The Centre is poised to leave its space in Pacific Place Mall for a larger, 50,000-sq.-ft. facility down the street, in the building where Calgary’s original Ikea was located. Lee Yuen says its doors should open in September. Included in the new space is a 200-seat auditorium, a spiritual room, numerous small meeting rooms, fewer offices and scores of cubicles for its 160 staff.
“Just as we had settled on a design, COVID struck and made us question, who needs to be at the Centre every single day of the week?” Lee Yuen says. “But, if fewer people return to our workspace, how will that affect our workplace culture? How do you make someone feel valued and connected to their team if they work from home? With more meeting spaces, we feel there will be more collaboration with our community partners, but how will our own staff feel?”

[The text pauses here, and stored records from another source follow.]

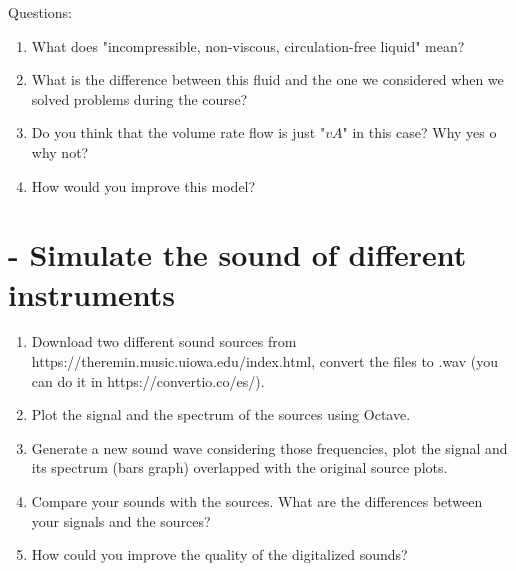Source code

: \documentclass[12pt]{article}
\begin{document}
\vspace{15mm}
Questions:

\vspace{3mm}

\begin{enumerate}
    \item What does "incompressible, non-viscous, circulation-free liquid" mean? 
    \item What is the difference between this fluid and the one we considered when we solved problems during the course?
    \item Do you think that the volume rate flow is just "$vA$" in this case? Why yes o why not?
    \item How would you improve this model?
\end{enumerate}


\section*{ \theexample-  Simulate the sound of different instruments}



    \begin{enumerate}
    \item  Download two different sound sources from  https://theremin.music.uiowa.edu/index.html, convert the files to .wav (you can do it in https://convertio.co/es/).
    \vspace{3mm}
    \item Plot the signal and the spectrum of the sources using Octave.
    \vspace{3mm}
     
    \item Generate a new sound wave considering those frequencies, plot the signal and its spectrum (bars graph) overlapped with the original source plots.
    \vspace{3mm}

    
    \item Compare your sounds with the sources. What are the differences between your signals and the sources?
    
    \vspace{3mm}
    
    \item How could you improve the quality of the digitalized sounds?

    \end{enumerate}
    
\end{document}
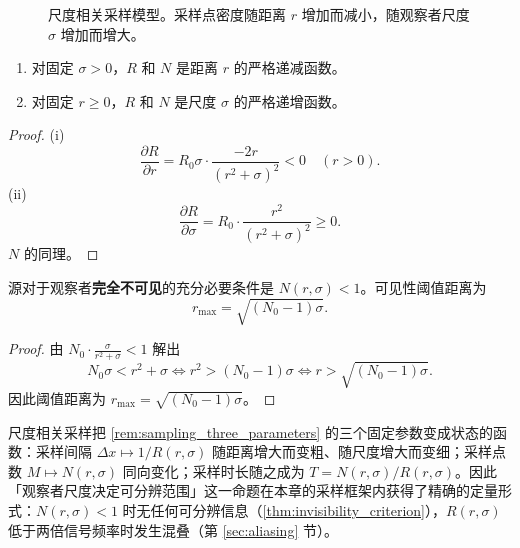 \begin{figure}[htbp]
    \centering
    \caption{尺度相关采样模型。采样点密度随距离 $r$ 增加而减小，随观察者尺度 $\sigma$ 增加而增大。}
    \label{fig:dynamic_sampling}
\end{figure}

\begin{property}[采样函数的单调性]\label{prop:sampling_monotonicity}
\begin{enumerate}[label=(\roman*)]
    \item 对固定 $\sigma > 0$，$R$ 和 $N$ 是距离 $r$ 的严格递减函数。
    \item 对固定 $r \ge 0$，$R$ 和 $N$ 是尺度 $\sigma$ 的严格递增函数。
\end{enumerate}
\end{property}

\begin{proof}
(i) 
\[
\frac{\partial R}{\partial r} = R_0 \sigma \cdot \frac{-2r}{(r^2 + \sigma)^2} < 0 \quad (r > 0).
\]
(ii)
\[
\frac{\partial R}{\partial \sigma} = R_0 \cdot \frac{r^2}{(r^2 + \sigma)^2} \ge 0.
\]
$N$ 的同理。
\end{proof}

\begin{theorem}[不可见性判据]\label{thm:invisibility_criterion}
源对于观察者\textbf{完全不可见}的充分必要条件是 $N(r, \sigma) < 1$。可见性阈值距离为
\[
r_{\text{max}} = \sqrt{(N_0 - 1)\sigma}.
\]
\end{theorem}

\begin{proof}
由 $N_0 \cdot \frac{\sigma}{r^2 + \sigma} < 1$ 解出
\[
N_0\sigma < r^2+\sigma
\iff
r^2 > (N_0-1)\sigma
\iff
r > \sqrt{(N_0-1)\sigma}.
\]
因此阈值距离为 $r_{\text{max}} = \sqrt{(N_0 - 1)\sigma}$。
\end{proof}

\begin{remark}[与采样三要素的关系]\label{rem:dynamic_sampling_vs_three}
尺度相关采样把 \cref{rem:sampling_three_parameters} 的三个固定参数变成状态的函数：采样间隔 $\Delta x\mapsto1/R(r,\sigma)$ 随距离增大而变粗、随尺度增大而变细；采样点数 $M\mapsto N(r,\sigma)$ 同向变化；采样时长随之成为 $T=N(r,\sigma)/R(r,\sigma)$。因此「观察者尺度决定可分辨范围」这一命题在本章的采样框架内获得了精确的定量形式：$N(r,\sigma)<1$ 时无任何可分辨信息（\cref{thm:invisibility_criterion}），$R(r,\sigma)$ 低于两倍信号频率时发生混叠（第 \ref{sec:aliasing} 节）。
\end{remark}

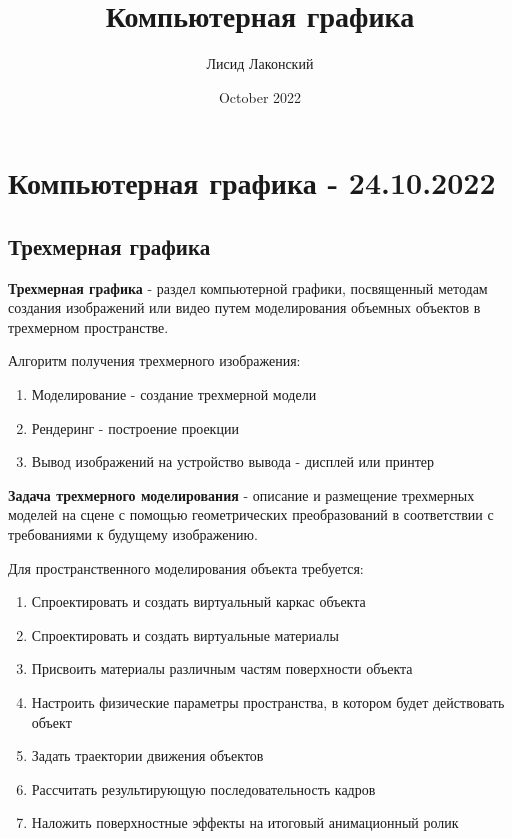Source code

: \documentclass{article}
\title{Компьютерная графика}
\author{Лисид Лаконский}
\date{October 2022}
\begin{document}
\maketitle
\tableofcontents
\pagebreak

\section{Компьютерная графика - 24.10.2022}

\subsection{Трехмерная графика}

\begin{flushleft}

\textbf{Трехмерная графика} - раздел компьютерной графики, посвященный методам создания изображений или видео путем моделирования объемных объектов в трехмерном пространстве.

\hfill

Алгоритм получения трехмерного изображения:

\begin{enumerate}
    \item Моделирование - создание трехмерной модели
    \item Рендеринг - построение проекции
    \item Вывод изображений на устройство вывода - дисплей или принтер
\end{enumerate}

\textbf{Задача трехмерного моделирования} - описание и размещение трехмерных моделей на сцене с помощью геометрических преобразований в соответствии с требованиями к будущему изображению.

\hfill

Для пространственного моделирования объекта требуется:

\begin{enumerate}
    \item Спроектировать и создать виртуальный каркас объекта
    \item Спроектировать и создать виртуальные материалы
    \item Присвоить материалы различным частям поверхности объекта
    \item Настроить физические параметры пространства, в котором будет действовать объект
    \item Задать траектории движения объектов
    \item Рассчитать результирующую последовательность кадров
    \item Наложить поверхностные эффекты на итоговый анимационный ролик
\end{enumerate}


\end{flushleft}
\end{document}
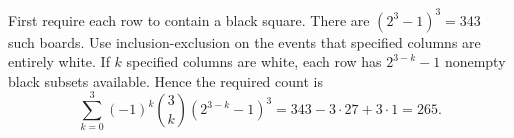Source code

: First require each row to contain a black square. There are $(2^3-1)^3=343$ such boards. Use inclusion-exclusion on the events that specified columns are entirely white. If $k$ specified columns are white, each row has $2^{3-k}-1$ nonempty black subsets available. Hence the required count is
\[
\sum_{k=0}^3(-1)^k\binom3k(2^{3-k}-1)^3
=343-3\cdot27+3\cdot1=\boxed{265}.
\]
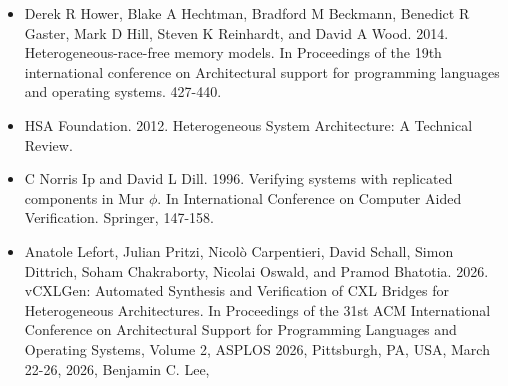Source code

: \documentclass[10pt]{article}
\begin{document}
\begin{itemize}
  \item[] [19] Derek R Hower, Blake A Hechtman, Bradford M Beckmann, Benedict R Gaster, Mark D Hill, Steven K Reinhardt, and David A Wood. 2014. Heterogeneous-race-free memory models. In Proceedings of the 19th international conference on Architectural support for programming languages and operating systems. 427-440.
  \item[] [20] HSA Foundation. 2012. Heterogeneous System Architecture: A Technical Review.
  \item[] [21] C Norris Ip and David L Dill. 1996. Verifying systems with replicated components in Mur $\phi$. In International Conference on Computer Aided Verification. Springer, 147-158.
  \item[] [22] Anatole Lefort, Julian Pritzi, Nicolò Carpentieri, David Schall, Simon Dittrich, Soham Chakraborty, Nicolai Oswald, and Pramod Bhatotia. 2026. vCXLGen: Automated Synthesis and Verification of CXL Bridges for Heterogeneous Architectures. In Proceedings of the 31st ACM International Conference on Architectural Support for Programming Languages and Operating Systems, Volume 2, ASPLOS 2026, Pittsburgh, PA, USA, March 22-26, 2026, Benjamin C. Lee,
\end{itemize}
\end{document}

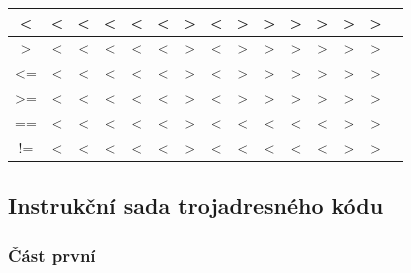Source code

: \documentclass[a4paper, 12pt]{article}
\begin{document}
\begin{center}
\begin{tabular}{|c||c|c|c|c|c|c|c|c|c|c|c|c|c|c|}
\textless     & \textless & \textless & \textless & \textless & \textless & \textgreater & \textless & \textgreater        & \textgreater           & \textgreater         & \textgreater            & \textgreater & \textgreater \\ \hline
\textgreater  & \textless & \textless & \textless & \textless & \textless & \textgreater & \textless & \textgreater        & \textgreater           & \textgreater         & \textgreater            & \textgreater & \textgreater \\ \hline
\textless=    & \textless & \textless & \textless & \textless & \textless & \textgreater & \textless & \textgreater        & \textgreater           & \textgreater         & \textgreater            & \textgreater & \textgreater \\ \hline
\textgreater= & \textless & \textless & \textless & \textless & \textless & \textgreater & \textless & \textgreater        & \textgreater           & \textgreater         & \textgreater            & \textgreater & \textgreater \\ \hline
==            & \textless & \textless & \textless & \textless & \textless & \textgreater & \textless & \textless        & \textless           & \textless         & \textless            & \textgreater & \textgreater \\ \hline
!=            & \textless & \textless & \textless & \textless & \textless & \textgreater & \textless & \textless        & \textless           & \textless         & \textless            & \textgreater & \textgreater \\ \hline
\end{tabular}
\end{center}
\newpage

\subsection{Instrukční sada trojadresného kódu} \label{instrukce}

\subsubsection{Část první}
\end{document}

When in doubt, just ask them, says Lee Yuen. Which is precisely why the Centre plans to launch an employee survey on the subject in the next few weeks.
“Choice and control are key,” adds Dr. Susan Boon, PhD, a UCalgary psychology professor who was part of a consortium of experts from 27 countries that examined how COVID-19 affected 10,000 people. “Work” was one of nine categories of “stressors” that were explored. Boon says what appeared repeatedly was that “many people found it stressful not to know whether employees would have the choice to work from home or whether they would be told to come into the office.
“One of the things about COVID,” says Boon, “is that people have lost so much control. Gaining back some control over our lives and where and how we work will make the difference.”